Lahore’s new Orange Line Metro Train (OLMT) suffers ‘major accident’

Lahore's recently inaugurated Orange Line Metro Train has suffered a 'major accident' with the gantry falling onto parked cars below

Just ten days after its launch Lahore’s new Orange Line Metro Train (OLMT) has suffered a significant accident. In Baghbanpura, Lahore a high-speed container of the OLMT crashed into a height gantry. The gantry which was located under the OLMT track crashed onto parked cars underneath it, some of which have been crushed.

In a video on Twitter made by an onlooker, it can be seen that the loading carrying truck fell from a steep height and crashed onto the gantry below which according to an official has been created to protect the cable lines that are essential for the trains to keep running.

The service was launched on October 25, 2020, and 22 trains currently traverse the tracks daily. The 45-minute one-way route is 27 km long and connects Ali Town and Dera Gujran. The route has 19 stations and the working hours of the service are from 7:30 AM to 8:30 PM.

Orange Line Metro Train: transport game changer?

Since it began construction several laborers lost their lives working on the OLMT. In January 2017 seven construction workers had perished in a fire that had started in a shelter for the project’s construction workers. Several others had been injured in the incident but this was not a solitary event.

Other serious incidents included workers being electrocuted, to construction workers being crushed by a falling wall, in their sleep. The human cost of the projects has been immense.

The workers had also partaken in a strike back in 2016. They had claimed that the government back then had been prioritizing the speed of the project over the health and safety of the workers.

Read more: SC orders completion of Orange Line train project by 20th May

Labour activists said then that the majority of incidents had occurred because laborers were not directly employed by the government or Chinese contractors, but by a convoluted network of Pakistani subcontractors who brought in workers from south Punjab on low wages and little health and safety protection.

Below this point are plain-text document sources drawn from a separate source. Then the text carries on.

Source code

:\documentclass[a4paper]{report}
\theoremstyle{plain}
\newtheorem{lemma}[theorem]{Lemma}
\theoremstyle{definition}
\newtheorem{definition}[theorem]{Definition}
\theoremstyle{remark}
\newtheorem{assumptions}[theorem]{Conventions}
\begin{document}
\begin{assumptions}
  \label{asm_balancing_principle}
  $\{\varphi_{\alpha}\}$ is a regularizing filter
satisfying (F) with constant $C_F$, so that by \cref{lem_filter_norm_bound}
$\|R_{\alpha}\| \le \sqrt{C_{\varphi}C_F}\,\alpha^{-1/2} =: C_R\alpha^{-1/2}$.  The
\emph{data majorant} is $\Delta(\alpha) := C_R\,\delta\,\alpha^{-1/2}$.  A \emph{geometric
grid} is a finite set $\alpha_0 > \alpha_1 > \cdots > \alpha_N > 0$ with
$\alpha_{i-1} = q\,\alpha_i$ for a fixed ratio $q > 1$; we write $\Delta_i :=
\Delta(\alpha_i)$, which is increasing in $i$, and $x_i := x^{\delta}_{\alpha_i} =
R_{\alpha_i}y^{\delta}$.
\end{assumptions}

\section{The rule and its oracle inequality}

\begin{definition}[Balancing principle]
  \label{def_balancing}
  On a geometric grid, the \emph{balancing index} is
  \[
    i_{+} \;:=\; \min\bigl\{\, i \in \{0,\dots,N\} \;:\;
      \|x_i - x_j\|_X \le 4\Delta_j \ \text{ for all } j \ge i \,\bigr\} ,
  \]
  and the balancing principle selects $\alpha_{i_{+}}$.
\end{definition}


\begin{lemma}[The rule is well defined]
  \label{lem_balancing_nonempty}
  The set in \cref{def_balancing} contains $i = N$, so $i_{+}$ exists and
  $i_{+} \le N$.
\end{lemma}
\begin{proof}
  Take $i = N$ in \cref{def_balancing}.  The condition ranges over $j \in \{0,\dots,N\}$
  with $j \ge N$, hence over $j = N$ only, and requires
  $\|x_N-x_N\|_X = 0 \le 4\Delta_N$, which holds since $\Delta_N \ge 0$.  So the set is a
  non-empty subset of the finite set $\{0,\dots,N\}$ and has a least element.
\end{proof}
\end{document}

Other than the human cost of the OLMT, the financial cost of the project had been the subject of fierce political debate when the incumbent government was in the opposition. Then, PTI had strongly criticized the PMLN government for overspending on the project. The project is expected to cost 5 billion rupees a year in subsidies.

OLMT a source of altercations between the opposition and the government

The Orange Line Metro Train (OLMT) project was inaugurated last month with both the government and the Pakistan Muslim League – Nawaz (PML-N) laying claim to it.

Party member of the PLMN ‘inaugurated’ the OLMT project before the official inauguration at Lahore’s Jain Temple. The party members were carrying pictures of former Chief Minister of Punjab Shehbaz Sharif’s pictures while Khwaja Saad Rafique, a prominent leader in the PMLN had carried out the ‘ribbon-cutting’ ceremony.

Read more: Orange Line causes Mall Road closure

PML-N’s Ataullah Tarar also said that PTI had taken a deliberate stay order on the project to stop Shehbaz Sharif from inaugurating it.

Addressing the party members gathered for the PLMN inauguration, Khwaja Saad Rafique said that Shehbaz Sharif was under scrutiny for made-up allegations and lamented the government over delays in the project. Delays in the project had according to him cost the people of Pakistan ‘billions of rupees.’

Punjab’s Chief Minister had separately held an inauguration ceremony and had said that the project was part of the CPEC and an accumulation of relationships between Pakistan and China.

The Chief Minister had also said at the ceremony that the Punjab Government welcomes all development projects that may accompany the joint venture.

The chief minister had further revealed that the OLMT project will be provided with an Rs15 billion subsidy by the provincial government.